Richard Fink points out that those who merely visited the Santorum site while the fonts were being used (allegedly) are being characterized as infringers and the defendant in the case is being asked to provide IP addresses and other identifying information. [...] The suit is a slap in the typeface of every web developer and every web user everywhere. According to the suit, if I had visited Santorum's site during the period those fonts were included in the @font-face rules, I'm an infringer because my browser cached them.

Fink recommends that Typotheque be blacklisted until the text of the suit is amended (which won't happen). He also is not at a loss of words for Frank Martinez, Typotheque's lawyer: this suit seems more like a bottom-feeding IP lawyer trying to use the legal costs of defending against a complaint to extract a quick settlement. As was done, successfully I've heard - but I don't know the settlement amount - by Martinez when he represented the Font Bureau against NBC. The real pirates are the ones who know how to craftily use the legal system to their benefit.

He adds: Monitoring and targeting deep pocket defendants goes on in the copyright industry all the time.

And finally, he takes a stab at Typotheque (Seems like a much better case for sticking with free fonts and avoiding commercial fonts altogether. Why pay Typotheque's prices when you can get more and more good looking, well crafted fonts for free or nearly free?) and sticks a machete in Extensis's belly by reminding people that, unlike claims made by Extensis in its product desscription, Extensis' product [Universal Type Server] won't protect you from mistakes that lie outside it's reach. Or a misunderstanding of the license terms.

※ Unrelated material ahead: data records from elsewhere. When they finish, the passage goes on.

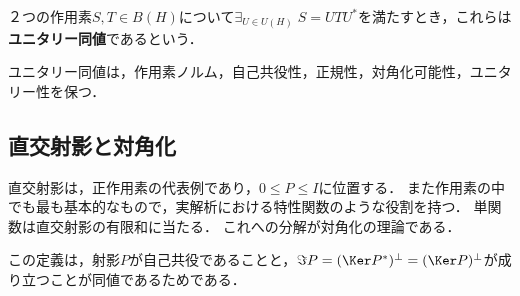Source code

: \documentclass[uplatex,dvipdfmx]{jsreport}
\begin{document}
\begin{definition}\label{def-unitary-equivalent}
    ２つの作用素$S,T\in B(H)$について$\exists_{U\in U(H)}\;S=UTU^*$を満たすとき，これらは\textbf{ユニタリー同値}であるという．
\end{definition}

\begin{lemma}
    ユニタリー同値は，作用素ノルム，自己共役性，正規性，対角化可能性，ユニタリー性を保つ．
\end{lemma}

\subsection{直交射影と対角化}

\begin{tcolorbox}[colframe=ForestGreen, colback=ForestGreen!10!white,breakable,colbacktitle=ForestGreen!40!white,coltitle=black,fonttitle=\bfseries\sffamily,
title=対角化とは，直交射影への標準分解をいう．]
    直交射影は，正作用素の代表例であり，$0\le P\le I$に位置する．
    また作用素の中でも最も基本的なもので，実解析における特性関数のような役割を持つ．
    単関数は直交射影の有限和に当たる．
    これへの分解が対角化の理論である．
\end{tcolorbox}
\begin{remarks}
    この定義は，射影$P$が自己共役であることと，$\Im P=(\Ker P^*)^\perp=(\Ker P)^\perp$が成り立つことが同値であるためである．
\end{remarks}
\end{document}
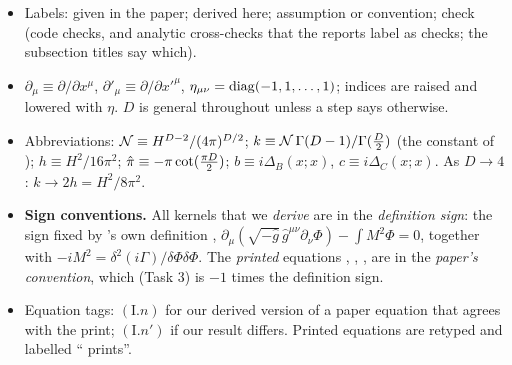 \begin{notebox}
\begin{itemize}[leftmargin=1.2em,nosep]
\item Labels: \tP{} given in the paper; \tD{} derived here; \tA{} assumption or
convention; \tC{} check (code checks, and analytic cross-checks that the reports label
as checks; the subsection titles say which).
\item \(\partial_\mu\equiv\partial/\partial x^\mu\), \(\partial'_\mu\equiv\partial/\partial x'^\mu\),
\(\eta_{\mu\nu}={\rm diag}(-1,1,\ldots,1)\); indices are raised and lowered with \(\eta\).
\(D\) is general throughout unless a step says otherwise.
\item Abbreviations: \(\chIIN\equiv H^{D-2}/(4\pi)^{D/2}\);
\(k\equiv\chIIN\,\Gamma(D-1)/\Gamma(\tfrac D2)\) (the constant of );
\(h\equiv H^2/16\pi^2\); \(\pihat\equiv-\pi\cot(\tfrac{\pi D}{2})\);
\(b\equiv i\Delta_B(x;x)\), \(c\equiv i\Delta_C(x;x)\). As \(D\to4\): \(k\to2h=H^2/8\pi^2\).
\item \textbf{Sign conventions.} All kernels that we \emph{derive} are in the
\emph{definition sign}: the sign fixed by \PI's own definition ,
\(\partial_\mu(\sqrt{-\hat g}\,\hat g^{\mu\nu}\partial_\nu\Phi)-\int M^2\Phi=0\),
together with \(-iM^2=\delta^2(i\Gamma)/\delta\Phi\delta\Phi\). The \emph{printed}
equations , , ,  are in the \emph{paper's convention},
which (Task 3) is \(-1\) times the definition sign.
\item Equation tags: \((\mathrm{I}.n)\) for our derived version of a paper equation that
agrees with the print; \((\mathrm{I}.n')\) if our result differs. Printed equations are
retyped and labelled ``\PI{} prints''.
\end{itemize}
\end{notebox}

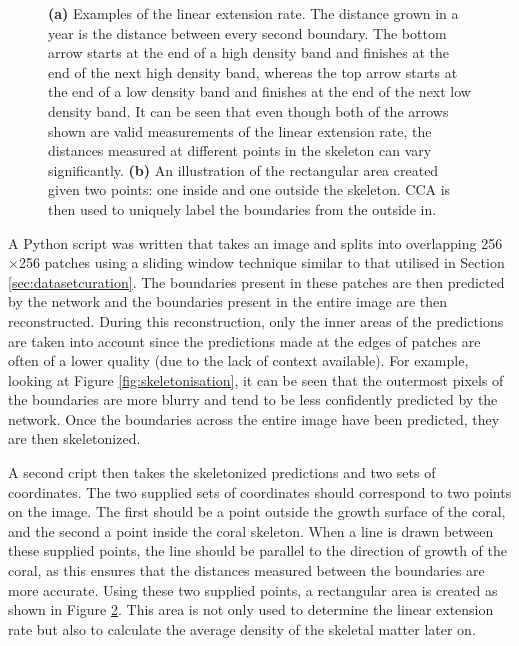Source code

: \begin{figure}[t]
\begin{subfigure}[t]{0.49\textwidth}
        \caption{}
        \label{fig:calcificationrect}
    \end{subfigure}
    \caption{\textbf{(a)} Examples of the linear extension rate. The distance grown in a year is the distance between every second boundary. The bottom arrow starts at the end of a high density band and finishes at the end of the next high density band, whereas the top arrow starts at the end of a low density band and finishes at the end of the next low density band. It can be seen that even though both of the arrows shown are valid measurements of the linear extension rate, the distances measured at different points in the skeleton can vary significantly. \textbf{(b)} An illustration of the rectangular area created given two points: one inside and one outside the skeleton. CCA is then used to uniquely label the boundaries from the outside in.}
\end{figure}

A Python script was written that takes an image and splits into overlapping 256$\times$256 patches using a sliding window technique similar to that utilised in Section \ref{sec:datasetcuration}. The boundaries present in these patches are then predicted by the network and the boundaries present in the entire image are then reconstructed. During this reconstruction, only the inner areas of the predictions are taken into account since the predictions made at the edges of patches are often of a lower quality (due to the lack of context available). For example, looking at Figure \ref{fig:skeletonisation}, it can be seen that the outermost pixels of the boundaries are more blurry and tend to be less confidently predicted by the network. Once the boundaries across the entire image have been predicted, they are then skeletonized.

A second cript then takes the skeletonized predictions and two sets of coordinates. The two supplied sets of coordinates should correspond to two points on the image. The first should be a point outside the growth surface of the coral, and the second a point inside the coral skeleton. When a line is drawn between these supplied points, the line should be parallel to the direction of growth of the coral, as this ensures that the distances measured between the boundaries are more accurate. Using these two supplied points, a rectangular area is created as shown in Figure \ref{fig:calcificationrect}. This area is not only used to determine the linear extension rate but also to calculate the average density of the skeletal matter later on.

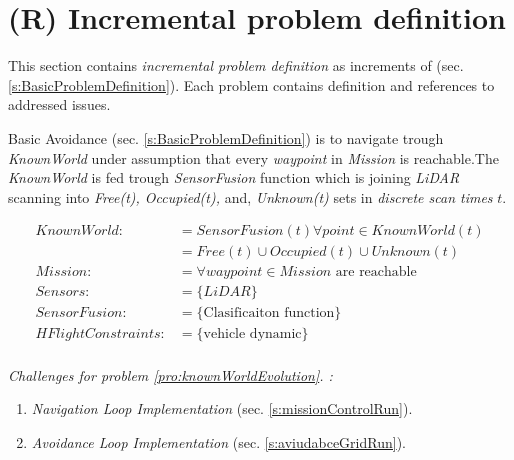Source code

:\section{(R) Incremental problem definition}\label{s:IncrementalProblemDefinition}

\noindent This section contains \emph{incremental problem definition} as increments of (sec. \ref{s:BasicProblemDefinition}). Each problem contains definition and references to addressed issues.

\begin{problem}{Basic Avoidance}\label{pro:knownWorldEvolution} (sec. \ref{s:BasicProblemDefinition}) is to navigate trough \emph{KnownWorld} under assumption that every \emph{waypoint} in \emph{Mission} is reachable.The \emph{KnownWorld} is fed trough \emph{SensorFusion} function which is joining \emph{LiDAR} scanning into \emph{Free(t), Occupied(t),} and, \emph{Unknown(t)} sets in \emph{discrete scan times} $t$. 

    \begin{equation}\label{eq:basicProblemDefinition}
        \begin{aligned}
            KnownWorld:&= SensorFusion(t)\forall point\in KnownWorld(t)\\
                       &=Free(t) \cup Occupied(t) \cup Unknown(t)\\
            Mission:&= \forall waypoint\in Mission \text{ are reachable}\\
            Sensors:&= \{LiDAR\}\\
            SensorFusion:&= \{\text{Clasificaiton function}\}\\
            HFlightConstraints:&=\{\text{vehicle dynamic}\}\\
        \end{aligned}
    \end{equation}
    
    
    \noindent \emph{Challenges for problem  \ref{pro:knownWorldEvolution}. :}
    \begin{enumerate}
        \item \emph{Navigation Loop Implementation} (sec. \ref{s:missionControlRun}).
        
        \item \emph{Avoidance Loop Implementation}  (sec. \ref{s:aviudabceGridRun}).
    \end{enumerate}   
\end{problem}



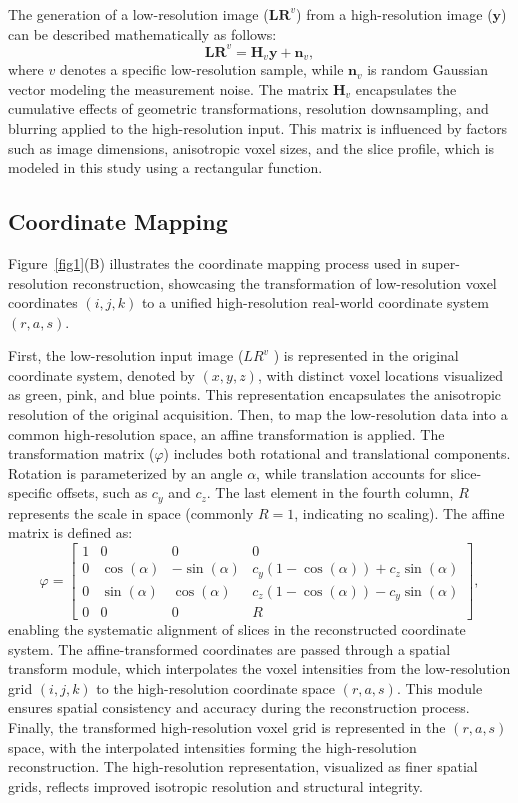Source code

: \documentclass[AMA,STIX2COL]{MRM}
\begin{document}
The generation of a low-resolution image ($\mathbf{LR}^v$) from a high-resolution image ($\mathbf{y}$) can be described mathematically as follows: 
%
\begin{equation}
\label{eq2}
\mathbf{LR}^v=\mathbf{H}_v \mathbf{y}+\mathbf{n}_v,
\end{equation}
%
where $v$ denotes a specific low-resolution sample, while $\mathbf{n}_v$ is random Gaussian vector modeling the measurement noise. The matrix $\mathbf{H}_v$ encapsulates the cumulative effects of geometric transformations, resolution downsampling, and blurring applied to the high-resolution input. This matrix is influenced by factors such as image dimensions, anisotropic voxel sizes, and the slice profile, which is modeled in this study using a rectangular function.
%
\subsection{Coordinate Mapping}
Figure~\ref{fig1}(B) illustrates the coordinate mapping process used in super-resolution reconstruction, showcasing the transformation of low-resolution voxel coordinates $(i,j,k)$ to a unified high-resolution real-world coordinate system $(r,a,s)$.

First, the low-resolution input image ($LR^v$ ) is represented in the original coordinate system, denoted by $(x,y,z)$, with distinct voxel locations visualized as green, pink, and blue points. This representation encapsulates the anisotropic resolution of the original acquisition. 
%
Then, to map the low-resolution data into a common high-resolution space, an affine transformation is applied. The transformation matrix ($\varphi$) includes both rotational and translational components. Rotation is parameterized by an angle $\alpha$, while translation accounts for slice-specific offsets, such as $c_y$ and 
$c_z$. The last element in the fourth column, $R$ represents the scale in space (commonly $R=1$, indicating no scaling).
%
The affine matrix is defined as:
\begin{equation}
\varphi=\left[\begin{array}{cccc}
1 & 0 & 0 & 0 \\
0 & \cos (\alpha) & -\sin (\alpha) & c_y(1-\cos (\alpha))+c_z \sin (\alpha) \\
0 & \sin (\alpha) & \cos (\alpha) & c_z(1-\cos (\alpha))-c_y \sin (\alpha)\\
0 & 0 & 0 & R
\end{array}\right],
\label{eq3}
\end{equation}
%
enabling the systematic alignment of slices in the reconstructed coordinate system. The affine-transformed coordinates are passed through a spatial transform module, which interpolates the voxel intensities from the low-resolution grid $(i,j,k)$ to the high-resolution coordinate space $(r,a,s)$. This module ensures spatial consistency and accuracy during the reconstruction process.
%
Finally, the transformed high-resolution voxel grid is represented in the $(r,a,s)$ space, with the interpolated intensities forming the high-resolution reconstruction. The high-resolution representation, visualized as finer spatial grids, reflects improved isotropic resolution and structural integrity.
\end{document}
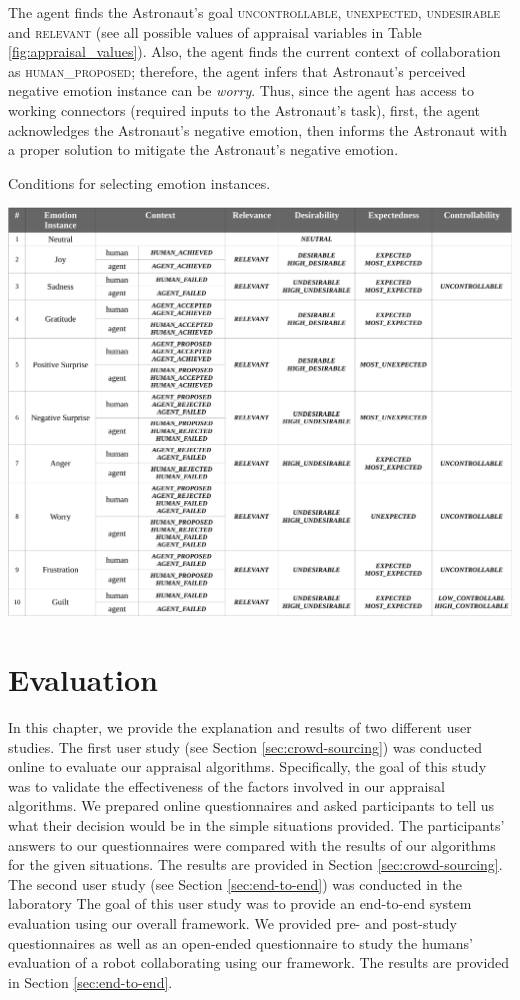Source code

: \documentclass[12pt]{report}
\begin{document}
The agent finds the Astronaut's goal \textsc{uncontrollable},
\textsc{unexpected}, \textsc{undesirable} and \textsc{relevant} (see all
possible values of appraisal variables in Table \ref{fig:appraisal_values}).
Also, the agent finds the current context of collaboration as
\textsc{human\_proposed}; therefore, the agent infers that Astronaut's
perceived negative emotion instance can be \textit{worry}. Thus, since the agent
has access to working connectors (required inputs to the Astronaut's task),
first, the agent acknowledges the Astronaut's negative emotion, then informs
the Astronaut with a proper solution to mitigate the Astronaut's negative
emotion.


\begin{table}
  \centering
  \caption{Conditions for selecting emotion instances.}
  \label{fig:emotion_elicitation}
  \includegraphics[width=1\textwidth]{figure/emotion_elicitation_croped.pdf}
\end{table}

\chapter{Evaluation}
\label{ch:awareness}

In this chapter, we provide the explanation and results of two different user
studies. The first user study (see Section \ref{sec:crowd-sourcing}) was
conducted online to evaluate our appraisal algorithms. Specifically, the goal of
this study was to validate the effectiveness of the factors involved in our
appraisal algorithms. We prepared online questionnaires and asked participants
to tell us what their decision would be in the simple situations provided. The
participants' answers to our questionnaires were compared with the results of
our algorithms for the given situations. The results are provided in Section
\ref{sec:crowd-sourcing}. The second user study (see Section
\ref{sec:end-to-end}) was conducted in the laboratory The goal of this user
study was to provide an end-to-end system evaluation using our overall
framework. We provided pre- and post-study questionnaires as well as an
open-ended questionnaire to study the humans' evaluation of a robot
collaborating using our framework. The results are provided in Section
\ref{sec:end-to-end}.
\end{document}
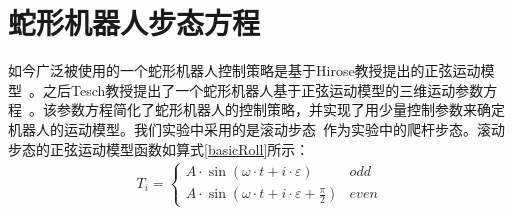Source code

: \section{蛇形机器人步态方程}
如今广泛被使用的一个蛇形机器人控制策略是基于Hirose教授提出的正弦运动模型~\cite{HiroseSine}。之后Tesch教授提出了一个蛇形机器人基于正弦运动模型的三维运动参数方程~\cite{ChosetSine}。该参数方程简化了蛇形机器人的控制策略，并实现了用少量控制参数来确定机器人的运动模型。我们实验中采用的是滚动步态~\cite{Enner2013Motion}作为实验中的爬杆步态。滚动步态的正弦运动模型函数如算式\ref{basicRoll}所示：
\begin{eqnarray}\label{basicRoll}
T_i=\left\{
\begin{array}{lr}
A\cdot \sin (\omega \cdot t + i\cdot \varepsilon )&odd\\
A\cdot \sin (\omega \cdot t + i\cdot \varepsilon +  \frac{\pi}{2})&even
\end{array}
\right.
\end{eqnarray}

My own take: while I largely agree with Fink, I think that he forgot to mention a key point, **the** key point: the repeated use by Martinez of the phrase "font software" for a simple font---which is just a file with data---is objectionable. Lawyers like Martinez and the companies he represents keep on using this phrase so that hopefully, after having read this distortion often enough, by osmosis, judges will believe that fonts are software, and that as a result, just like real software, fonts can start receiving copyright protection. Fonts are not software.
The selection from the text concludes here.